Arts (Have to be extremely passionate/talented to make it in your field)
Law (if you aren't at the top echelon of your cohort)
Science (If you aren't doing further studies/post-grad which for most fields is the top echelon of your cohort)

If you want job security (on a decent wage)

Get in to med (and survive)
Engineering (Depends what you go into)
Geology (until the mining boom dies)
Do a trade
wouldn't say there is job security... half my uni grad mates can't even get their foot into the mining sector and instead have filled in as soil techs, field assistants or forced to continue further study as no job offers came through. Compare that to not even 4 years ago when most second years had 110K+ contracts thrown at them from multiple mining companies. I'm already looking for alternatives as I believe there won't be much going on for grads the next 10 years. A lot of experienced geologists have been made redundant the last 3 years and when the mining picks up again they would be given first crack over a graduate.
 
I could be an engineer - the degree is sitting on my wall. It just shits me to tears. It's not about the money.

Sorry to hear that. It must be really frustrating. I wouldn't call an Engineering degree useless though, most graduates find jobs very quickly. Good luck with your job search.
 
wouldn't say there is job security... half my uni grad mates can't even get their foot into the mining sector and instead have filled in as soil techs, field assistants or forced to continue further study as no job offers came through. Compare that to not even 4 years ago when most second years had 110K+ contracts thrown at them from multiple mining companies. I'm already looking for alternatives as I believe there won't be much going on for grads the next 10 years. A lot of experienced geologists have been made redundant the last 3 years and when the mining picks up again they would be given first crack over a graduate.

Oil and gas companies are the other one that recruit geologists on big money.
 
wouldn't say there is job security... half my uni grad mates can't even get their foot into the mining sector and instead have filled in as soil techs, field assistants or forced to continue further study as no job offers came through. Compare that to not even 4 years ago when most second years had 110K+ contracts thrown at them from multiple mining companies. I'm already looking for alternatives as I believe there won't be much going on for grads the next 10 years. A lot of experienced geologists have been made redundant the last 3 years and when the mining picks up again they would be given first crack over a graduate.

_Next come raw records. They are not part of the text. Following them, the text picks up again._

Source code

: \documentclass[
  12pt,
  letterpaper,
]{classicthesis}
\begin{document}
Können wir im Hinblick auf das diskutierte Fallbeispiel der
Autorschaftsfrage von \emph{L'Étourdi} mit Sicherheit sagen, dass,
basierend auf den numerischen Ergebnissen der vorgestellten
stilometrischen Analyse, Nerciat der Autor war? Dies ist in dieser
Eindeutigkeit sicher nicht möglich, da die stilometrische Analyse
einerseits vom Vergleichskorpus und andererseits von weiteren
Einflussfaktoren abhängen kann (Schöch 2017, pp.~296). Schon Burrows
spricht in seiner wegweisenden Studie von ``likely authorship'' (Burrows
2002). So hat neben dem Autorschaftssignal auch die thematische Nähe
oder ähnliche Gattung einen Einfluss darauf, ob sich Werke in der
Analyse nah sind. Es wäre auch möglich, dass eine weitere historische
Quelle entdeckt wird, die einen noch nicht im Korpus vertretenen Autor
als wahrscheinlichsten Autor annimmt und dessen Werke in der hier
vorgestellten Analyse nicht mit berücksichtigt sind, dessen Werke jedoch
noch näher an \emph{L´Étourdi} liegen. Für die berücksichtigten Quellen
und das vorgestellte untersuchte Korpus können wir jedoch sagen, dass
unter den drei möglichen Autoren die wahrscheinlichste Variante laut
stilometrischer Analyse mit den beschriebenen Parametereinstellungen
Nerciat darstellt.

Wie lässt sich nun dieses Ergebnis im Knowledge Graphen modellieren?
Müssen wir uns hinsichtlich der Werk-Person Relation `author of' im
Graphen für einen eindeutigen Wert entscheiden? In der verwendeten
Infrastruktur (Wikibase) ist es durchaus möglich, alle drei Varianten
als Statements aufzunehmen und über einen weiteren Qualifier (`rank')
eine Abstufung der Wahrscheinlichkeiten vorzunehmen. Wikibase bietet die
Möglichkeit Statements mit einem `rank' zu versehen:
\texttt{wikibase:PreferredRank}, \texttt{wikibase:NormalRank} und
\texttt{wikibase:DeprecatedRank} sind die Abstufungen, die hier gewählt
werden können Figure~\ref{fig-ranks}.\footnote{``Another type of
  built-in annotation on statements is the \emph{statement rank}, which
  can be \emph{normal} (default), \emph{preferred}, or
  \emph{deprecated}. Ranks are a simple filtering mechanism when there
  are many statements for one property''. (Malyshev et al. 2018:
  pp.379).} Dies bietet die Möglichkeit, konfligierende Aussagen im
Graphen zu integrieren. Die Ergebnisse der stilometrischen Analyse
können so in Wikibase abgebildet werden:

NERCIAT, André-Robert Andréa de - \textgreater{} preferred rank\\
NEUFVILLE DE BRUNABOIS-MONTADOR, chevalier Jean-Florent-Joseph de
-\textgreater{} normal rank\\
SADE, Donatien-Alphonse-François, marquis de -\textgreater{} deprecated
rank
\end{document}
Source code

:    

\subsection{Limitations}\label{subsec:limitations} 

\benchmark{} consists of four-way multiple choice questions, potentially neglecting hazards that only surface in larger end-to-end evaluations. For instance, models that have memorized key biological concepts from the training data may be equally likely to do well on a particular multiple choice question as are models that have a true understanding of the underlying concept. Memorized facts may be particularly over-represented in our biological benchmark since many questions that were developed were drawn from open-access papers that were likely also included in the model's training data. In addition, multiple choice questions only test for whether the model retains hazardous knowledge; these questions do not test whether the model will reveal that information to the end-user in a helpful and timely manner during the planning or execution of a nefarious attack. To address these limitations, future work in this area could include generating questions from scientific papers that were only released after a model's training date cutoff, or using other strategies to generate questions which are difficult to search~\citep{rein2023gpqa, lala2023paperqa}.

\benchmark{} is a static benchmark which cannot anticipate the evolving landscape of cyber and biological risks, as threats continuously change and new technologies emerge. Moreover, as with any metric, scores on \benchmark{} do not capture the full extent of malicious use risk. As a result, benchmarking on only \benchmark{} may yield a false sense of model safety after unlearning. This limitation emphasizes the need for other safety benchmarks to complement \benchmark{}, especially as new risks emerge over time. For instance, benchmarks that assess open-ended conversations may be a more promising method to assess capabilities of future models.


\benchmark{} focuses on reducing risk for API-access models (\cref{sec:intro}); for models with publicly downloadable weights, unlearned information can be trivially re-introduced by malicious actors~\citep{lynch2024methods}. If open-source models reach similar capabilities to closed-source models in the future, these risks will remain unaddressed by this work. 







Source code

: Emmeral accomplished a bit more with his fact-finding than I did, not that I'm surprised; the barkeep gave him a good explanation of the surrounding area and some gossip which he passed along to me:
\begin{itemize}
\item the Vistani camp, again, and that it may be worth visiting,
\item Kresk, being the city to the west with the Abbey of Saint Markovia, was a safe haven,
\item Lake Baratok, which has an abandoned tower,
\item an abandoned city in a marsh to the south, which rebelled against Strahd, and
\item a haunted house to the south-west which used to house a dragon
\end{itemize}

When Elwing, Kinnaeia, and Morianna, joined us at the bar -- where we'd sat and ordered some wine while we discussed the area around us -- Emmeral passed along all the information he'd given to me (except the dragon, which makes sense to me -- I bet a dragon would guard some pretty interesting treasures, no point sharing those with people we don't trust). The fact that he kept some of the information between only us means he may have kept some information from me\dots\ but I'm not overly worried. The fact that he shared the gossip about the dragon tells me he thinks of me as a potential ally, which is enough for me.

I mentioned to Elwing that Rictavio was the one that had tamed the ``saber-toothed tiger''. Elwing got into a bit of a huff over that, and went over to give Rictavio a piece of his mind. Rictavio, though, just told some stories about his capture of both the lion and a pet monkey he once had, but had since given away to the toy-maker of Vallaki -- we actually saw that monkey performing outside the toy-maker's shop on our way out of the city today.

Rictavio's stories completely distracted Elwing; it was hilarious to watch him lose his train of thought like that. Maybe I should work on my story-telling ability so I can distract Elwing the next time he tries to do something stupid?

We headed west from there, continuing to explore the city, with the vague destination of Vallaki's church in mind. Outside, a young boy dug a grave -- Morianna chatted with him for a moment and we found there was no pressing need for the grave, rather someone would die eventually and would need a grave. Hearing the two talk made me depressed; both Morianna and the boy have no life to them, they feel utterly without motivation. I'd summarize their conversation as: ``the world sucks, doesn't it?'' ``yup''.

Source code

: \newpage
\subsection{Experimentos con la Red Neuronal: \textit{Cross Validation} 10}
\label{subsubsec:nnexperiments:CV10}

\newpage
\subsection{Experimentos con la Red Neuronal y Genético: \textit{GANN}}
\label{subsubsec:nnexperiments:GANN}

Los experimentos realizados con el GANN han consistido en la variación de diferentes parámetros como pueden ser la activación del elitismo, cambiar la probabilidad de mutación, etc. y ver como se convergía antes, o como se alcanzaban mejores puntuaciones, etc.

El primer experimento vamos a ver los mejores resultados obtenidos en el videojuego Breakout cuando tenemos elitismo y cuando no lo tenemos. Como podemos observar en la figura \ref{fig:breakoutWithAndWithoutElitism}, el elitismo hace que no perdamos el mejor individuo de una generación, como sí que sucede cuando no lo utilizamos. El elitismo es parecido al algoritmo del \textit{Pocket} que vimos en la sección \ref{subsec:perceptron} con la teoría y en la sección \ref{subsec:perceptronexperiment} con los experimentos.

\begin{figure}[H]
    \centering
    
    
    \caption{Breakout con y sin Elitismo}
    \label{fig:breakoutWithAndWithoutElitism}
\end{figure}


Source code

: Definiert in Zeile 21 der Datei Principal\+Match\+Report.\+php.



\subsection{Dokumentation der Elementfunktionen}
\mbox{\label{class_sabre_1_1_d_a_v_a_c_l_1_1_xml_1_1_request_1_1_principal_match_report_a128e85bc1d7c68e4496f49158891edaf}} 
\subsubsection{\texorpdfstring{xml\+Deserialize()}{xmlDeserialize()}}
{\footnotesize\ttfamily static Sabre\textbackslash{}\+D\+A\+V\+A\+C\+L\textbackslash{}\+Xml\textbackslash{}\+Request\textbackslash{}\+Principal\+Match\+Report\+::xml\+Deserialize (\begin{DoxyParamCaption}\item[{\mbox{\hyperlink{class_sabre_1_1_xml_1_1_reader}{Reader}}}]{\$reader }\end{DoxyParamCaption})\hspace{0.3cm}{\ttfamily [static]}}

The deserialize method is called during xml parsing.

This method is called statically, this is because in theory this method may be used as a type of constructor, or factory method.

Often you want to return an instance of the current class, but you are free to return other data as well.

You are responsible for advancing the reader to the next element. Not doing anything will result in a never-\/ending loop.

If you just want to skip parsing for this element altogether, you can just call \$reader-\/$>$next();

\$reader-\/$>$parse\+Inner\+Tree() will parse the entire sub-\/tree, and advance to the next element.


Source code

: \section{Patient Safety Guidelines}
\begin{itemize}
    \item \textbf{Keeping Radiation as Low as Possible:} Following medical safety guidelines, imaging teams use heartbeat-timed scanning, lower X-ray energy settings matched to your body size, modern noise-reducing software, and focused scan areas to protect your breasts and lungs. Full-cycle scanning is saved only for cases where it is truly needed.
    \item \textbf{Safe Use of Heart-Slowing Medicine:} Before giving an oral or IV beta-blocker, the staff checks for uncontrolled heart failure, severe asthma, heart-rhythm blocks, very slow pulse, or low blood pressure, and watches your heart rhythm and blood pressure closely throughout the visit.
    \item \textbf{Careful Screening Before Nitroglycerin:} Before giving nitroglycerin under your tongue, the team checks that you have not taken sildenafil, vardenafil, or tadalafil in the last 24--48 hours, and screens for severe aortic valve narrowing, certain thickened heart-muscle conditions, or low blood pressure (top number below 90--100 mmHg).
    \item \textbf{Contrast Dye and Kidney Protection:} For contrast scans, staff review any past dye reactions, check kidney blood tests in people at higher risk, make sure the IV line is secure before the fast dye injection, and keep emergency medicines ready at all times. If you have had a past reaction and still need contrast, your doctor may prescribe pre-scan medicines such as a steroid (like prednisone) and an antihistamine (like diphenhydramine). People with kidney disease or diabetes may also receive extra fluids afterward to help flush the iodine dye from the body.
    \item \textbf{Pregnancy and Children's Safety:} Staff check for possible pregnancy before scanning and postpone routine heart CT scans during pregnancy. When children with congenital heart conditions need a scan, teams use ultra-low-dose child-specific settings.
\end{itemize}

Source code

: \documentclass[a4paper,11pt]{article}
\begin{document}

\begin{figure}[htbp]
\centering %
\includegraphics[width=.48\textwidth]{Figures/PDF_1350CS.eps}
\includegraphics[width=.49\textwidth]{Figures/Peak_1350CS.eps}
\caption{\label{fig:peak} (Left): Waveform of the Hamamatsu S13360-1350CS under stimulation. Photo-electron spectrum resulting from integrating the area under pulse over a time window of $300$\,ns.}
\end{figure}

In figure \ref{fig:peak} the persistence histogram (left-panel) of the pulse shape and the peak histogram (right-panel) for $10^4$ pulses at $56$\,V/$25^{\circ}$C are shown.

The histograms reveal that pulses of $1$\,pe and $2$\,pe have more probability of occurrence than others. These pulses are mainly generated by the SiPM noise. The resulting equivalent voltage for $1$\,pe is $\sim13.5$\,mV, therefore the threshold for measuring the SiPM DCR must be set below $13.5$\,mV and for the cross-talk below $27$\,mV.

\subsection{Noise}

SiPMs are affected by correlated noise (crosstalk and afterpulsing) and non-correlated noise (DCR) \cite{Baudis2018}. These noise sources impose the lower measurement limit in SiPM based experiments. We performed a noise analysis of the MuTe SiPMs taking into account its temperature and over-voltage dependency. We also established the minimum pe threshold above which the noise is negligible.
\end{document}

this is when good geos actually "earn" the most money.

They pick up ground that is being dropped due to a lack of expenditure and a simple pegging can turn into $2m-5m windfall.

Can I suggest doing some work experience at a tenement management company and "a stable". Are you Qld based?
 
Sorry to hear that. It must be really frustrating. I wouldn't call an Engineering degree useless though, most graduates find jobs very quickly. Good luck with your job search.

I wish the that were true ! A lot of my graduating year have all gone on to do masters or doctorates because they can't get jobs! They literally can't afford not to be a student
 
Arts degrees are more or less left-wing brainwashing courses. Very few arts students are open minded.

arts degrees as a general rule are a perfect second or third degree but a waste of time and money for a first degree.
 
Arts degrees are more or less left-wing brainwashing courses. Very few arts students are open minded.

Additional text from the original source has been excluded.